ROMA XIV (2019) : Jesus Rolls – Quintana è tornato (Recensione di Catello Masullo)

ROMA XIV (2019) : Jesus Rolls – Quintana è tornato (Recensione di Catello Masullo)

The Jesus Rolls

USA – 2019

Un trio di disadattati si troverà a fare i conti con un parrucchiere armato di pistola.

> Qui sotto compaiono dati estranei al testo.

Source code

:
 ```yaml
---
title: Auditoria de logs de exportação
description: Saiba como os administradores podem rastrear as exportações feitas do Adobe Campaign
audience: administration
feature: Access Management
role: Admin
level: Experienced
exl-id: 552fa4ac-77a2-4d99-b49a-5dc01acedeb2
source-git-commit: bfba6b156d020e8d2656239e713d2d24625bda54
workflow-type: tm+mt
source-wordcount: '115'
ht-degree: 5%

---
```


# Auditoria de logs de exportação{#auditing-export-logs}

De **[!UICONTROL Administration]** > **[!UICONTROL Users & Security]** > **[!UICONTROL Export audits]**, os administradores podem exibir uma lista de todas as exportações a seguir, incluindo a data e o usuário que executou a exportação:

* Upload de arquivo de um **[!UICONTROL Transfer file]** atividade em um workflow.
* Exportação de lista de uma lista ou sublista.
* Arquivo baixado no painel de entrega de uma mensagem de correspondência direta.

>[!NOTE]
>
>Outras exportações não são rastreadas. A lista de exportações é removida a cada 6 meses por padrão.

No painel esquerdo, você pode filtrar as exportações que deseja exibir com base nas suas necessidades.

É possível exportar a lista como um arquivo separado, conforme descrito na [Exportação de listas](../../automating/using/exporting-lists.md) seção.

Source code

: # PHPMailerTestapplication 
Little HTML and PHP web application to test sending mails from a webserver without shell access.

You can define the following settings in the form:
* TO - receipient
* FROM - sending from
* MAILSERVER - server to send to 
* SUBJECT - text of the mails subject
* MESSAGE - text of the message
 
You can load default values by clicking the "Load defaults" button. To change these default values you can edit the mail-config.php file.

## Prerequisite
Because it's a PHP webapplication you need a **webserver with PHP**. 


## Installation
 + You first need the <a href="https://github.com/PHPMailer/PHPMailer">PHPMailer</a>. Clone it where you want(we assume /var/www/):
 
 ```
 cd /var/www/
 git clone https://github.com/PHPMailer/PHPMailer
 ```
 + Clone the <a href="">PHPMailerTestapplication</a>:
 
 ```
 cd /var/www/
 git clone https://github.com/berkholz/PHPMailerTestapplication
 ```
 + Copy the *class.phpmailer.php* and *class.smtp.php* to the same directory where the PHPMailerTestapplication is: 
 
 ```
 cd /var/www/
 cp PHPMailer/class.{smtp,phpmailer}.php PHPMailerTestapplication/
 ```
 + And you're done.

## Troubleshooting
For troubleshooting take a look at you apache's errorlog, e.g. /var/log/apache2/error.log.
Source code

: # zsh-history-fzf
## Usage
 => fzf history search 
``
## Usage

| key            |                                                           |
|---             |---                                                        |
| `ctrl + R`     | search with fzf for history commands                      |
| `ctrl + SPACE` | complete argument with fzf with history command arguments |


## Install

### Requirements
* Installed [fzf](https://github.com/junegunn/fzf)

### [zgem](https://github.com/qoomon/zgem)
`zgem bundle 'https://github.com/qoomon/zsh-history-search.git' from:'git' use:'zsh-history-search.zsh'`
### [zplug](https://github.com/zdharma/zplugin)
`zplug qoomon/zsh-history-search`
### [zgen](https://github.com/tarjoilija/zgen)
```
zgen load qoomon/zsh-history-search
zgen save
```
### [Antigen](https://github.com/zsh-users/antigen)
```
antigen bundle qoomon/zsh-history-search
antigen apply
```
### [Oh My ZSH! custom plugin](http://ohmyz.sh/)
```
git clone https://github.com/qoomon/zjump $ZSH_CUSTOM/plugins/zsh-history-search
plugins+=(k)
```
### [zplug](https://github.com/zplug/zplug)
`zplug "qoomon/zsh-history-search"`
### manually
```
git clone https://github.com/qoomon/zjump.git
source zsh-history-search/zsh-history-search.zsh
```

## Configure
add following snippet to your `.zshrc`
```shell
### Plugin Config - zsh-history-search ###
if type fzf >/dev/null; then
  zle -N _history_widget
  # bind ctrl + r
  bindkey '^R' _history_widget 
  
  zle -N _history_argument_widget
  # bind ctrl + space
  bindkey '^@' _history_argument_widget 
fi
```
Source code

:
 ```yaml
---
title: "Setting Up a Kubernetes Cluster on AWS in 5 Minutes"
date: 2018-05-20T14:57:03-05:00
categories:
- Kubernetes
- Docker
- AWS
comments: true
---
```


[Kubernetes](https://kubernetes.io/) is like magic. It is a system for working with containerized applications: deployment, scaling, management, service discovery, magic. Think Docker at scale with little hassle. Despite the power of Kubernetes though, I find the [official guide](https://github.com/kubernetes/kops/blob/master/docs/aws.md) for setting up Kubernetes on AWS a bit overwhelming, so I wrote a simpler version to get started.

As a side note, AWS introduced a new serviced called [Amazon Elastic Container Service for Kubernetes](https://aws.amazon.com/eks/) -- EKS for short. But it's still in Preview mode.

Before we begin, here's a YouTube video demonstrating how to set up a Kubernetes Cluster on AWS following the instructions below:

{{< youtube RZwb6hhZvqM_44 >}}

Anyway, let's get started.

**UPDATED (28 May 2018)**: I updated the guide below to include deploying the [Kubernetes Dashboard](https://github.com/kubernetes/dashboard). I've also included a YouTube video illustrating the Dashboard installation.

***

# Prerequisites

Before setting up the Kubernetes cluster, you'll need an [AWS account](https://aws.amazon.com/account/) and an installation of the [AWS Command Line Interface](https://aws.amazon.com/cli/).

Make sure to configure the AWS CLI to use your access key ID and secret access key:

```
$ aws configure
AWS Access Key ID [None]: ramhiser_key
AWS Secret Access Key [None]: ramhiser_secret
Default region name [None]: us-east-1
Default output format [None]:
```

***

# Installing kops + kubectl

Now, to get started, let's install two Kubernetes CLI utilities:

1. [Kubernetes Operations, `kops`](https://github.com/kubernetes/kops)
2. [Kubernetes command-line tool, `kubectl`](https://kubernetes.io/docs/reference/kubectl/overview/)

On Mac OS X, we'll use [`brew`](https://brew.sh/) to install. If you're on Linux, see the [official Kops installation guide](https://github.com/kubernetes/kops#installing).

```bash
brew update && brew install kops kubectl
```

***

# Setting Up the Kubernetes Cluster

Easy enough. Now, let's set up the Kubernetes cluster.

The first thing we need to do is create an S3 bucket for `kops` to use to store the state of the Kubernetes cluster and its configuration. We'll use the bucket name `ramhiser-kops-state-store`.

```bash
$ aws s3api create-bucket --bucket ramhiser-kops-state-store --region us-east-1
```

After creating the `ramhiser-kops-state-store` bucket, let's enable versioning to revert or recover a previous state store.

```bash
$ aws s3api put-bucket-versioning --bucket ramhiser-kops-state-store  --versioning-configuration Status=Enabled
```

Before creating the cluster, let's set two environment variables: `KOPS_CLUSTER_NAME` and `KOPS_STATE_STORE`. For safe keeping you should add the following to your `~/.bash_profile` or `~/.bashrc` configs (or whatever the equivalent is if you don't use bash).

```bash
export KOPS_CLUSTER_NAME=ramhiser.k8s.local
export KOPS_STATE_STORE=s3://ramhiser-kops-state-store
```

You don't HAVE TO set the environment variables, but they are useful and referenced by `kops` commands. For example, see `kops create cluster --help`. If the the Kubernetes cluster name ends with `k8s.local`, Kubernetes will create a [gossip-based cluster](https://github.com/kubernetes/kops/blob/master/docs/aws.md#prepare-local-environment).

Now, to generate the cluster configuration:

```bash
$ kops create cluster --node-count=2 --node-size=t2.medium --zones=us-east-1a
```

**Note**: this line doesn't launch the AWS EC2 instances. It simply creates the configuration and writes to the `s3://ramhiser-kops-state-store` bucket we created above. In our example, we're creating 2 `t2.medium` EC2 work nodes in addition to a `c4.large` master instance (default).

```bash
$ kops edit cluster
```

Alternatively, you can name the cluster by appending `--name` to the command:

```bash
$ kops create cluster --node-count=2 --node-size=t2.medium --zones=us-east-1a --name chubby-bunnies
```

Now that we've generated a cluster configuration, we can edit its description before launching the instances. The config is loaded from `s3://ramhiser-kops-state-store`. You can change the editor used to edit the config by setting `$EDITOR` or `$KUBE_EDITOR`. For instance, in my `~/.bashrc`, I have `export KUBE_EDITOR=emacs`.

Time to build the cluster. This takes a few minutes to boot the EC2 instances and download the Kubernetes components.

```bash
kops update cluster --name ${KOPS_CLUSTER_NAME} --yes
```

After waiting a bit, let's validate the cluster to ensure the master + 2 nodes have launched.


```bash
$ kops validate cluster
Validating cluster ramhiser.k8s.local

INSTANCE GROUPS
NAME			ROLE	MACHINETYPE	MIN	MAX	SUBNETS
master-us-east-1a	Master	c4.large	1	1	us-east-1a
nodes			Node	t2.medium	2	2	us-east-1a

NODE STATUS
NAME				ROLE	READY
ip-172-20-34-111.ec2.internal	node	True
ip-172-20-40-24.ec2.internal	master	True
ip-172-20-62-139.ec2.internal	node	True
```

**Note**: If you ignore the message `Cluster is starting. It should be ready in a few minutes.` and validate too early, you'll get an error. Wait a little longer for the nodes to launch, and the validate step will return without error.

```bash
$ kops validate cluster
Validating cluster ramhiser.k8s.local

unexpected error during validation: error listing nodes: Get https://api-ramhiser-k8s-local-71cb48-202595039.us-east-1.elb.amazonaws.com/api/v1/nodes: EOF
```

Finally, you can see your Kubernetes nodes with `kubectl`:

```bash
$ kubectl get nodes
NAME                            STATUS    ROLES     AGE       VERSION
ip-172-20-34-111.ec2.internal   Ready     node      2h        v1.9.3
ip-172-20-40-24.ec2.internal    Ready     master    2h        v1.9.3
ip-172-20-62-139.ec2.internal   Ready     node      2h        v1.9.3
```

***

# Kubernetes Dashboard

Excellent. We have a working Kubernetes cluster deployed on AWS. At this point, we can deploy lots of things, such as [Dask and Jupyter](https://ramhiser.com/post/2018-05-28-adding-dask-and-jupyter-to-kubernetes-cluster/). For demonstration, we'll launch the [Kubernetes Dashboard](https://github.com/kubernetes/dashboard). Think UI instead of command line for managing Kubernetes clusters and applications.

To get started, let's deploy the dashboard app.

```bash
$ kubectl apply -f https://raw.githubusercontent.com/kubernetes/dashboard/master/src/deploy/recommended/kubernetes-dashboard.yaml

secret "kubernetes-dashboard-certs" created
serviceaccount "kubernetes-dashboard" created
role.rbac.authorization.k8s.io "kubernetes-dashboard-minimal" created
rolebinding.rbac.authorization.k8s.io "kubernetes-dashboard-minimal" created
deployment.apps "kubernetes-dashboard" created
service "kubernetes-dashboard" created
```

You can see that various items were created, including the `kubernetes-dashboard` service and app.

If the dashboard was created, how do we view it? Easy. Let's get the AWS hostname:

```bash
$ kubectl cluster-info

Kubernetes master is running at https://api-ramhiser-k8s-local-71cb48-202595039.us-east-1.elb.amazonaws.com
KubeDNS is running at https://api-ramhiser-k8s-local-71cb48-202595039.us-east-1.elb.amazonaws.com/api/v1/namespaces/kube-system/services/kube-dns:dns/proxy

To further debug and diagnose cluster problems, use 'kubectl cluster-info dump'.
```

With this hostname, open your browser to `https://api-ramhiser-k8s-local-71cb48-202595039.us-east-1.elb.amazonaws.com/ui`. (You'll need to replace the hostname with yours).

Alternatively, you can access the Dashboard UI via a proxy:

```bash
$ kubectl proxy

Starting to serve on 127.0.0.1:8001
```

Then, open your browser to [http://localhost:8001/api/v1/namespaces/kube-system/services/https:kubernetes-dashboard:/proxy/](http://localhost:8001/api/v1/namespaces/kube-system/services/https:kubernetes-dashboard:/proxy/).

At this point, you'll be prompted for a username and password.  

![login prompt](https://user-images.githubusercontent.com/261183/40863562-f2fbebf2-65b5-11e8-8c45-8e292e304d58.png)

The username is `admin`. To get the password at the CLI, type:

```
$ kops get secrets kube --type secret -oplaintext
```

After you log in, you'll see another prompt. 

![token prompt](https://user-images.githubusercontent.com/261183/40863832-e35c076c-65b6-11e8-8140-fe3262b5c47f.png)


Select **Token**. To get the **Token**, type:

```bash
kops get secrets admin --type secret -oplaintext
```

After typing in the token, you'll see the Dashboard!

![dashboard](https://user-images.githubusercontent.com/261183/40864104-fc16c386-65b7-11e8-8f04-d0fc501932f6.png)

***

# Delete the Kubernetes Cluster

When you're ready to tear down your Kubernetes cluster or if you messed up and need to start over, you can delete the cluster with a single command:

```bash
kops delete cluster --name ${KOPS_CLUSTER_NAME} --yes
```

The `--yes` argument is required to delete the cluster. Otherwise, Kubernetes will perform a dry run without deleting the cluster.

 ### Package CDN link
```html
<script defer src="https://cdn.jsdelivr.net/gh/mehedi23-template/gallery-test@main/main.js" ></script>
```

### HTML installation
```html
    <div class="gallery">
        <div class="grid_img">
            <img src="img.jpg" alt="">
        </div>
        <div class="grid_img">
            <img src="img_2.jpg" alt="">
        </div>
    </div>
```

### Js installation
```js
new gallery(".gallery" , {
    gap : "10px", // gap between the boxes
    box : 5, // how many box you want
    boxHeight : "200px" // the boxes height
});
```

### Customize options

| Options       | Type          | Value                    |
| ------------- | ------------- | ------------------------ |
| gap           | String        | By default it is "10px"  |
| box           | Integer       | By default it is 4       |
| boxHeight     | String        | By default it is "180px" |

Il loro viaggio si trasformerà presto in una fuga continua – dal folle parrucchiere, dalla legge e dalla società – durante la quale si svilupperà una particolare dinamica, che da amicizia accidentale evolverà in una storia d’amore fuori dagli stereotipi convenzionali…

  • Regia:
  • Durata: 117′
  • Colore: C
  • Genere: COMMEDIA
  • Produzione: SIDNEY KIMMEL, JOHN PENOTTI, ROBERT SALERNO, FERNANDO SULICHIN, PAUL-DOMINIQUE WIN VACHARASINTHU PER SIDNEY KIMMEL ENTERTAINMENT
  • Distribuzione: EUROPICTURES
  • Data uscita 17 Ottobre 2019

Recensione di Catello Masullo : Premetto che sono rimasto un po’ deluso da questo film. Forse perché le (mie) aspettative erano (troppo) alte. Jesus Quintana e’ stato un personaggio cult di un film cult, “Il Grande Lebowski”, dei mitici fratelli Coen, del ’98. Promuoverlo a protagonista assoluto di un film 21 anni dopo, di nuovo interpretato da John Turturro e diretto dallo stesso, con un cast stellare, sulla carta era in odore di capolavoro. Ed invece, mi e’ sembrato di vedere “Fratello dove sei?”, sempre dei Coen, del 2000, per la struttura, con tre personaggi che viaggiano in un road movie, di cui uno era proprio Turturro, ma senza il “Coen touch”. Un po’ come mangiare le pietanze partorite dalla fantasia creativa della cucina povera siciliana e campana della pasta con le sarde a mare (cioe’ senza sarde…), o gli spaghetti cu ‘e vongole fujute ( spaghetti con le vongole fuggite, cioè senza vongole…). In pratica , per continuare nella metafora culinaria, un piatto che ha il sentore di quello vero, ma gli manca l’essenziale dell’originale. Puoi usare un po’ d’aglio, il prezzemolo tritato, l’olio d’oliva, un po’ di peperoncino, e, perfino, come fanno i più fantasiosi, prendere dei sassi dal fondo del mare e metterli nell’acqua di cottura degli spaghetti, cui restituiscono l’essenza del sapore di mare di cui si sono intrisi nei secoli. Ma, alla fine, mancano sempre le vongole. Tornando a “Jesus Rolls”, il film ha attori sublimi, che sono ben diretti. E’ un film leggero, divertente. Non del tutto banale, ne’ particolarmente originale, ma e’ sempre un bel vedere.

 

Curiosità, ho chiesto al regista : “una domanda per John , oppure, visto che e’ tornato in Italia, dovrei dire per Giua’ (il riferimento e’ a Giua’, che e’ Giovanni in lingua napoletana, così come si firmava Turturro nei titoli di cosa nel suo strepitoso omaggio della canzone napoletana, “Passione”, del 2010, e così come mi sono a lui rivolto nella conferenza stampa di presentazione di quel film, ndr.). Mi piacerebbe potessi descrivere meglio il ruolo interpretato da Susan Sarandon. Hai già detto che le tre protagoniste sono pezzi di un unico personaggio femminile. Ma, in particolare, quale e’ il ruolo giocato da questo personaggio? Era già nel libro originario? . Hai scelto Susan Sarandon perché ha firmato un patto con il diavolo e da “Prima Pagina” non e’ più invecchiata ed e’ sempre sublime?”. Turturro ha cosi’ replicato : “il personaggio di Susan era nel libro e l’ho messo nel film. Lei non regge la nuova libertà. E’ intrappolata  alla ricerca della libertà”. Ha poi ribadito anche Cannavale : “il personaggio ha che fare con la libertà. Va alla ricerca della libertà e’in trappola come tutti noi vive la metafora. Ha perso la libertà. La cerca. Anche nella scena di sesso a tre, lei ritrova la sua libertà sessuale. Ma anche nella scena del ristorante”.